[Cluster-devel] [RFC v6.5-rc2 2/3] fs: lockd: fix race in async lock request handling
Alexander Aring
aahringo at redhat.com
Thu Aug 10 20:37:47 UTC 2023
Hi,
On Fri, Jul 21, 2023 at 11:45 AM Jeff Layton <jlayton at kernel.org> wrote:
>
> On Thu, 2023-07-20 at 08:58 -0400, Alexander Aring wrote:
> > This patch fixes a race in async lock request handling between adding
> > the relevant struct nlm_block to nlm_blocked list after the request was
> > sent by vfs_lock_file() and nlmsvc_grant_deferred() does a lookup of the
> > nlm_block in the nlm_blocked list. It could be that the async request is
> > completed before the nlm_block was added to the list. This would end
> > in a -ENOENT and a kernel log message of "lockd: grant for unknown
> > block".
> >
> > To solve this issue we add the nlm_block before the vfs_lock_file() call
> > to be sure it has been added when a possible nlmsvc_grant_deferred() is
> > called. If the vfs_lock_file() results in an case when it wouldn't be
> > added to nlm_blocked list, the nlm_block struct will be removed from
> > this list again.
> >
> > Signed-off-by: Alexander Aring <aahringo at redhat.com>
> > ---
> > fs/lockd/svclock.c | 80 +++++++++++++++++++++++++++----------
> > include/linux/lockd/lockd.h | 1 +
> > 2 files changed, 60 insertions(+), 21 deletions(-)
> >
> > diff --git a/fs/lockd/svclock.c b/fs/lockd/svclock.c
> > index 28abec5c451d..62ef27a69a9e 100644
> > --- a/fs/lockd/svclock.c
> > +++ b/fs/lockd/svclock.c
> > @@ -297,6 +297,8 @@ static void nlmsvc_free_block(struct kref *kref)
> >
> > dprintk("lockd: freeing block %p...\n", block);
> >
> > + WARN_ON_ONCE(block->b_flags & B_PENDING_CALLBACK);
> > +
> > /* Remove block from file's list of blocks */
> > list_del_init(&block->b_flist);
> > mutex_unlock(&file->f_mutex);
> > @@ -543,6 +545,12 @@ nlmsvc_lock(struct svc_rqst *rqstp, struct nlm_file *file,
> > goto out;
> > }
> >
> > + if (block->b_flags & B_PENDING_CALLBACK)

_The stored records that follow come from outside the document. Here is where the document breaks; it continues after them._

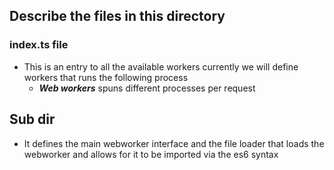 ## Describe the files in this directory 
### index.ts file 
 - This is an entry to all the available workers currently we will define workers that runs the following process
    * ***Web workers*** spuns different processes per request 
## Sub dir 
- It defines the main webworker interface and the file loader that loads the webworker and allows for it to be imported via the es6 syntax
 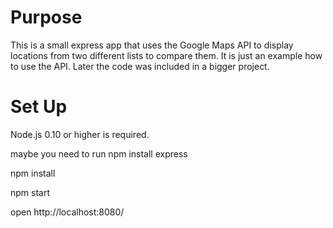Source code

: # Purpose

This is a small express app that uses the Google Maps API to display locations from two different lists to compare them. 
It is just an example how to use the API. Later the code was included in a bigger project.


# Set Up

Node.js 0.10 or higher is required.

maybe you need to run npm install express

npm install

npm start

open http://localhost:8080/
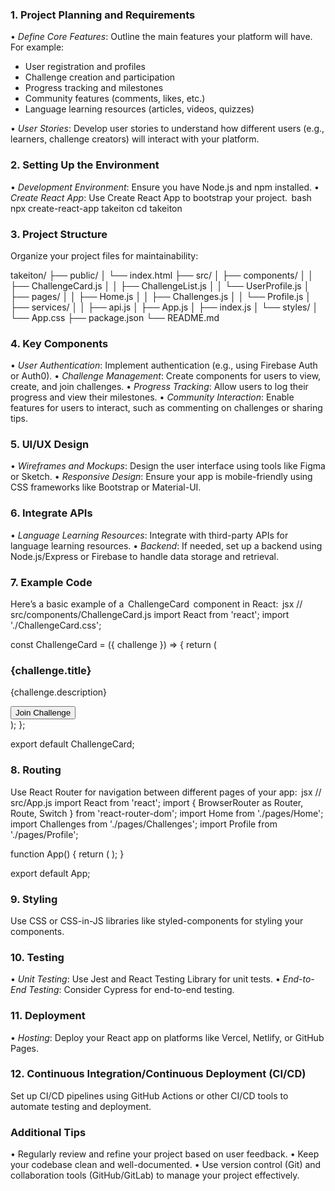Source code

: ### 1. Project Planning and Requirements
•⁠  ⁠*Define Core Features*: Outline the main features your platform will have. For example:
  - User registration and profiles
  - Challenge creation and participation
  - Progress tracking and milestones
  - Community features (comments, likes, etc.)
  - Language learning resources (articles, videos, quizzes)

•⁠  ⁠*User Stories*: Develop user stories to understand how different users (e.g., learners, challenge creators) will interact with your platform.

### 2. Setting Up the Environment
•⁠  ⁠*Development Environment*: Ensure you have Node.js and npm installed.
•⁠  ⁠*Create React App*: Use Create React App to bootstrap your project.
  ⁠ bash
  npx create-react-app takeiton
  cd takeiton
   ⁠

### 3. Project Structure
Organize your project files for maintainability:

takeiton/
├── public/
│   └── index.html
├── src/
│   ├── components/
│   │   ├── ChallengeCard.js
│   │   ├── ChallengeList.js
│   │   └── UserProfile.js
│   ├── pages/
│   │   ├── Home.js
│   │   ├── Challenges.js
│   │   └── Profile.js
│   ├── services/
│   │   ├── api.js
│   ├── App.js
│   ├── index.js
│   └── styles/
│       └── App.css
├── package.json
└── README.md


### 4. Key Components
•⁠  ⁠*User Authentication*: Implement authentication (e.g., using Firebase Auth or Auth0).
•⁠  ⁠*Challenge Management*: Create components for users to view, create, and join challenges.
•⁠  ⁠*Progress Tracking*: Allow users to log their progress and view their milestones.
•⁠  ⁠*Community Interaction*: Enable features for users to interact, such as commenting on challenges or sharing tips.

### 5. UI/UX Design
•⁠  ⁠*Wireframes and Mockups*: Design the user interface using tools like Figma or Sketch.
•⁠  ⁠*Responsive Design*: Ensure your app is mobile-friendly using CSS frameworks like Bootstrap or Material-UI.

### 6. Integrate APIs
•⁠  ⁠*Language Learning Resources*: Integrate with third-party APIs for language learning resources.
•⁠  ⁠*Backend*: If needed, set up a backend using Node.js/Express or Firebase to handle data storage and retrieval.

### 7. Example Code
Here’s a basic example of a ⁠ ChallengeCard ⁠ component in React:
⁠ jsx
// src/components/ChallengeCard.js
import React from 'react';
import './ChallengeCard.css';

const ChallengeCard = ({ challenge }) => {
  return (
    <div className="challenge-card">
      <h3>{challenge.title}</h3>
      <p>{challenge.description}</p>
      <button>Join Challenge</button>
    </div>
  );
};

export default ChallengeCard;
 ⁠

### 8. Routing
Use React Router for navigation between different pages of your app:
⁠ jsx
// src/App.js
import React from 'react';
import { BrowserRouter as Router, Route, Switch } from 'react-router-dom';
import Home from './pages/Home';
import Challenges from './pages/Challenges';
import Profile from './pages/Profile';

function App() {
  return (
    <Router>
      <Switch>
        <Route path="/" exact component={Home} />
        <Route path="/challenges" component={Challenges} />
        <Route path="/profile" component={Profile} />
      </Switch>
    </Router>
  );
}

export default App;
 ⁠

### 9. Styling
Use CSS or CSS-in-JS libraries like styled-components for styling your components.

### 10. Testing
•⁠  ⁠*Unit Testing*: Use Jest and React Testing Library for unit tests.
•⁠  ⁠*End-to-End Testing*: Consider Cypress for end-to-end testing.

### 11. Deployment
•⁠  ⁠*Hosting*: Deploy your React app on platforms like Vercel, Netlify, or GitHub Pages.

### 12. Continuous Integration/Continuous Deployment (CI/CD)
Set up CI/CD pipelines using GitHub Actions or other CI/CD tools to automate testing and deployment.

### Additional Tips
•⁠  ⁠Regularly review and refine your project based on user feedback.
•⁠  ⁠Keep your codebase clean and well-documented.
•⁠  ⁠Use version control (Git) and collaboration tools (GitHub/GitLab) to manage your project effectively.

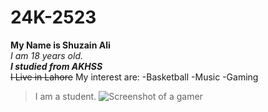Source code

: # 24K-2523
**My Name is Shuzain Ali**\
*I am 18 years old.*\
***I studied from AKHSS***\
~~I Live in Lahore~~
My interest are:
-Basketball
-Music
-Gaming
>I am a student.
![Screenshot of a gamer](https://as2.ftcdn.net/v2/jpg/05/64/31/67/1000_F_564316725_zE8llusnCk3Sfr9rdfKya6fV7BQbjfyV.jpg)

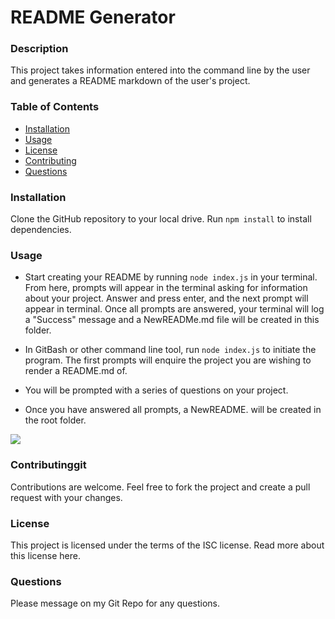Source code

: # README Generator

### Description

This project takes information entered into the command line by the user and generates a README markdown of the user's project.

### Table of Contents

* [Installation](#installation)
* [Usage](#usage)
* [License](#license)
* [Contributing](#contributing)
* [Questions](#questions)

### Installation
Clone the GitHub repository to your local drive. Run `npm install` to install dependencies.

### Usage
* Start creating your README by running `node index.js` in your terminal. From here, prompts will appear in the terminal asking for information about your project. Answer and press enter, and the next prompt will appear in terminal. Once all prompts are answered, your terminal will log a "Success" message and a NewREADMe.md file will be created in this folder.

* In GitBash or other command line tool, run `node index.js` to initiate the program. The first prompts will enquire the project you are wishing to render a README.md of. 

* You will be prompted with a series of questions on your project.

* Once you have answered all prompts, a NewREADME. will be created in the root folder.

![](assets/readme-walkthrough.gif)

### Contributinggit 

Contributions are welcome. Feel free to fork the project and create a pull request with your changes.

### License

This project is licensed under the terms of the ISC license. Read more about this license here.

### Questions

Please message on my Git Repo for any questions.
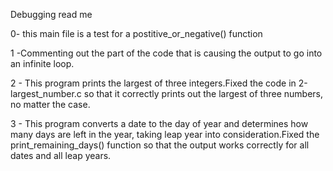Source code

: Debugging read me

0- this main file is a test for a postitive_or_negative() function

1 -Commenting out  the part of the code that is causing the output to go into an infinite loop.

2 - This program prints the largest of three integers.Fixed the code in 2-largest_number.c so that it correctly prints out the largest of three numbers, no matter the case.

3 - This program converts a date to the day of year and determines how many days are left in the year, taking leap year into consideration.Fixed the print_remaining_days() function so that the output works correctly for all dates and all leap years.

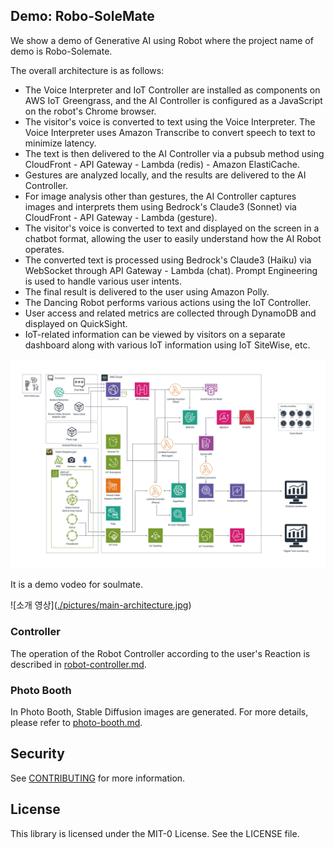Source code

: ## Demo: Robo-SoleMate

We show a demo of Generative AI using Robot where the project name of demo is Robo-Solemate.

The overall architecture is as follows:

- The Voice Interpreter and IoT Controller are installed as components on AWS IoT Greengrass, and the AI Controller is configured as a JavaScript on the robot's Chrome browser.
- The visitor's voice is converted to text using the Voice Interpreter. The Voice Interpreter uses Amazon Transcribe to convert speech to text to minimize latency.
- The text is then delivered to the AI Controller via a pubsub method using CloudFront - API Gateway - Lambda (redis) - Amazon ElastiCache.
- Gestures are analyzed locally, and the results are delivered to the AI Controller.
- For image analysis other than gestures, the AI Controller captures images and interprets them using Bedrock's Claude3 (Sonnet) via CloudFront - API Gateway - Lambda (gesture).
- The visitor's voice is converted to text and displayed on the screen in a chatbot format, allowing the user to easily understand how the AI Robot operates.
- The converted text is processed using Bedrock's Claude3 (Haiku) via WebSocket through API Gateway - Lambda (chat). Prompt Engineering is used to handle various user intents.
- The final result is delivered to the user using Amazon Polly.
- The Dancing Robot performs various actions using the IoT Controller.
- User access and related metrics are collected through DynamoDB and displayed on QuickSight.
- IoT-related information can be viewed by visitors on a separate dashboard along with various IoT information using IoT SiteWise, etc.

  
![image](./pictures/main-architecture.jpg)

It is a demo vodeo for soulmate.

![소개 영상]([./pictures/main-architecture.jpg](https://github.com/aws-samples/demo-dancing-robot-using-generative-ai/assets/52392004/1ab97cb8-67f9-4e30-ad5a-c39369be8ebb
))




### Controller

The operation of the Robot Controller according to the user's Reaction is described in [robot-controller.md](./robot-controller.md). 

### Photo Booth

In Photo Booth, Stable Diffusion images are generated. For more details, please refer to [photo-booth.md](./photo-booth.md). 




## Security

See [CONTRIBUTING](CONTRIBUTING.md#security-issue-notifications) for more information.

## License

This library is licensed under the MIT-0 License. See the LICENSE file.

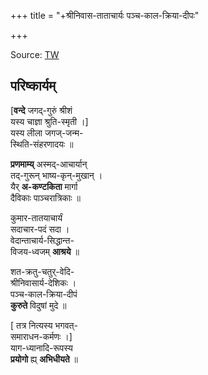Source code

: +++
title = "+श्रीनिवास-ताताचार्यः पञ्च-काल-क्रिया-दीपः"

+++

Source: [TW](https://archive.org/details/HCAO_pancha-kala-kriya-dipa-by-shrinivas-tathacharya-edited-by-ramanuja-tathachariar-)

## परिष्कार्यम्

[**वन्दे** जगद्-गुरुं श्रीशं  
यस्य चाज्ञा श्रुति-स्मृती ।]  
यस्य लीला जगज्-जन्म-  
स्थिति-संहरणादयः ॥  

**प्रणमाम्य्** अस्मद्-आचार्यान्  
तद्-गुरून् भाष्य-कृन्-मुखान् ।  
यैर् **अ-कण्टकिता** मार्गा  
दैविकाः पाञ्चरात्रिकाः ॥  

कुमार-तातयाचार्यं  
सदाचार-पदं सदा ।  
वेदान्ताचार्य-सिद्धान्त-  
विजय-ध्वजम् **आश्रये** ॥  

शत-क्रतु-चतुर्-वेदि-  
श्रीनिवासार्य-देशिकः ।  
पञ्च-काल-क्रिया-दीपं  
**कुरुते** विदुषां मुदे ॥

[ तत्र नित्यस्य भगवत्-  
समाराधन-कर्मणः ।]  
याग-ध्यानादि-रूपस्य  
**प्रयोगो** ह्य् **अभिधीयते** ॥ 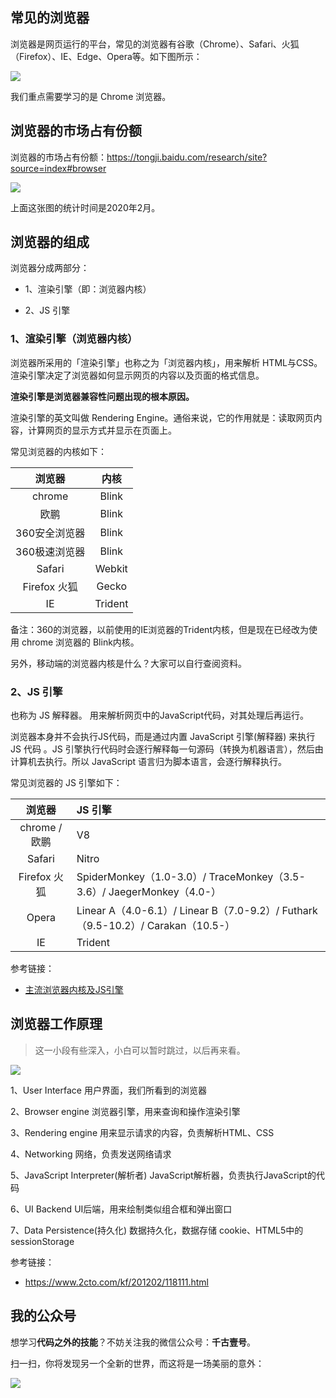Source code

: 

## 常见的浏览器

浏览器是网页运行的平台，常见的浏览器有谷歌（Chrome）、Safari、火狐（Firefox）、IE、Edge、Opera等。如下图所示：

![](http://img.smyhvae.com/20191204_1900.png)

我们重点需要学习的是 Chrome 浏览器。

## 浏览器的市场占有份额

浏览器的市场占有份额：<https://tongji.baidu.com/research/site?source=index#browser>

![](http://img.smyhvae.com/20200322_1058.png)

上面这张图的统计时间是2020年2月。

## 浏览器的组成

浏览器分成两部分：

- 1、渲染引擎（即：浏览器内核）

- 2、JS 引擎

### 1、渲染引擎（浏览器内核）

浏览器所采用的「渲染引擎」也称之为「浏览器内核」，用来解析 HTML与CSS。渲染引擎决定了浏览器如何显示网页的内容以及页面的格式信息。

**渲染引擎是浏览器兼容性问题出现的根本原因。**

渲染引擎的英文叫做 Rendering Engine。通俗来说，它的作用就是：读取网页内容，计算网页的显示方式并显示在页面上。

常见浏览器的内核如下：

|浏览器 | 内核|
|:-------------:|:-------------:|
| chrome | Blink  |
| 欧鹏  | Blink  |
|360安全浏览器| Blink|
|360极速浏览器| Blink|
|Safari|Webkit|
|Firefox 火狐|Gecko|
|IE| Trident |

备注：360的浏览器，以前使用的IE浏览器的Trident内核，但是现在已经改为使用 chrome 浏览器的 Blink内核。

另外，移动端的浏览器内核是什么？大家可以自行查阅资料。


### 2、JS 引擎

也称为 JS 解释器。 用来解析网页中的JavaScript代码，对其处理后再运行。

浏览器本身并不会执行JS代码，而是通过内置 JavaScript 引擎(解释器) 来执行 JS 代码 。JS 引擎执行代码时会逐行解释每一句源码（转换为机器语言），然后由计算机去执行。所以 JavaScript 语言归为脚本语言，会逐行解释执行。

常见浏览器的 JS 引擎如下：

|浏览器 | JS 引擎|
|:-------------:|:-------------|
|chrome / 欧鹏   | V8   |
|Safari|Nitro|
|Firefox 火狐|SpiderMonkey（1.0-3.0）/ TraceMonkey（3.5-3.6）/ JaegerMonkey（4.0-）|
|Opera|Linear A（4.0-6.1）/ Linear B（7.0-9.2）/ Futhark（9.5-10.2）/ Carakan（10.5-）|
|IE|Trident |

参考链接：

- [主流浏览器内核及JS引擎](https://juejin.im/post/5ada727c518825670b33a584)

## 浏览器工作原理

> 这一小段有些深入，小白可以暂时跳过，以后再来看。

![](http://img.smyhvae.com/20180124_1700.png)

1、User Interface  用户界面，我们所看到的浏览器

2、Browser engine  浏览器引擎，用来查询和操作渲染引擎

3、Rendering engine 用来显示请求的内容，负责解析HTML、CSS

4、Networking   网络，负责发送网络请求

5、JavaScript Interpreter(解析者)   JavaScript解析器，负责执行JavaScript的代码

6、UI Backend   UI后端，用来绘制类似组合框和弹出窗口

7、Data Persistence(持久化)  数据持久化，数据存储  cookie、HTML5中的sessionStorage

参考链接：

- <https://www.2cto.com/kf/201202/118111.html>


## 我的公众号

想学习**代码之外的技能**？不妨关注我的微信公众号：**千古壹号**。

扫一扫，你将发现另一个全新的世界，而这将是一场美丽的意外：

![](http://img.smyhvae.com/20200101.png)
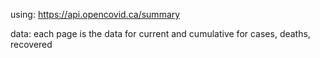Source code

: using: https://api.opencovid.ca/summary

data:
each page is the data for current and cumulative for cases, deaths, recovered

> > + goto pending_request;
> > +
> > + /* Append to list of blocked */
> > + nlmsvc_insert_block(block, NLM_NEVER);
> > +
> > if (!wait)
> > lock->fl.fl_flags &= ~FL_SLEEP;
> > mode = lock_to_openmode(&lock->fl);
> > @@ -552,9 +560,13 @@ nlmsvc_lock(struct svc_rqst *rqstp, struct nlm_file *file,
> > dprintk("lockd: vfs_lock_file returned %d\n", error);
> > switch (error) {
> > case 0:
> > + nlmsvc_remove_block(block);
> > ret = nlm_granted;
> > goto out;
> > case -EAGAIN:
> > + if (!wait)
> > + nlmsvc_remove_block(block);
> > +pending_request:
> > /*
> > * If this is a blocking request for an
> > * already pending lock request then we need
> > @@ -565,6 +577,8 @@ nlmsvc_lock(struct svc_rqst *rqstp, struct nlm_file *file,
> > ret = async_block ? nlm_lck_blocked : nlm_lck_denied;
> > goto out;
> > case FILE_LOCK_DEFERRED:
> > + block->b_flags |= B_PENDING_CALLBACK;
> > +
> > if (wait)
> > break;
> > /* Filesystem lock operation is in progress
> > @@ -572,17 +586,16 @@ nlmsvc_lock(struct svc_rqst *rqstp, struct nlm_file *file,
> > ret = nlmsvc_defer_lock_rqst(rqstp, block);
>
> When the above function is called, it's going to end up reinserting the
> block into the list. I think you probably also need to remove the call
> to nlmsvc_insert_block from nlmsvc_defer_lock_rqst since it could have
> been granted before that occurs.
>
it cannot be granted during this time because the f_mutex is held. We
insert it in the first place to have a way to get the block lookup
working when a lm_grant() is really fast. Then lm_grant() will lookup
the lock and have a way to get f_mutex to hold it. Then lm_grant()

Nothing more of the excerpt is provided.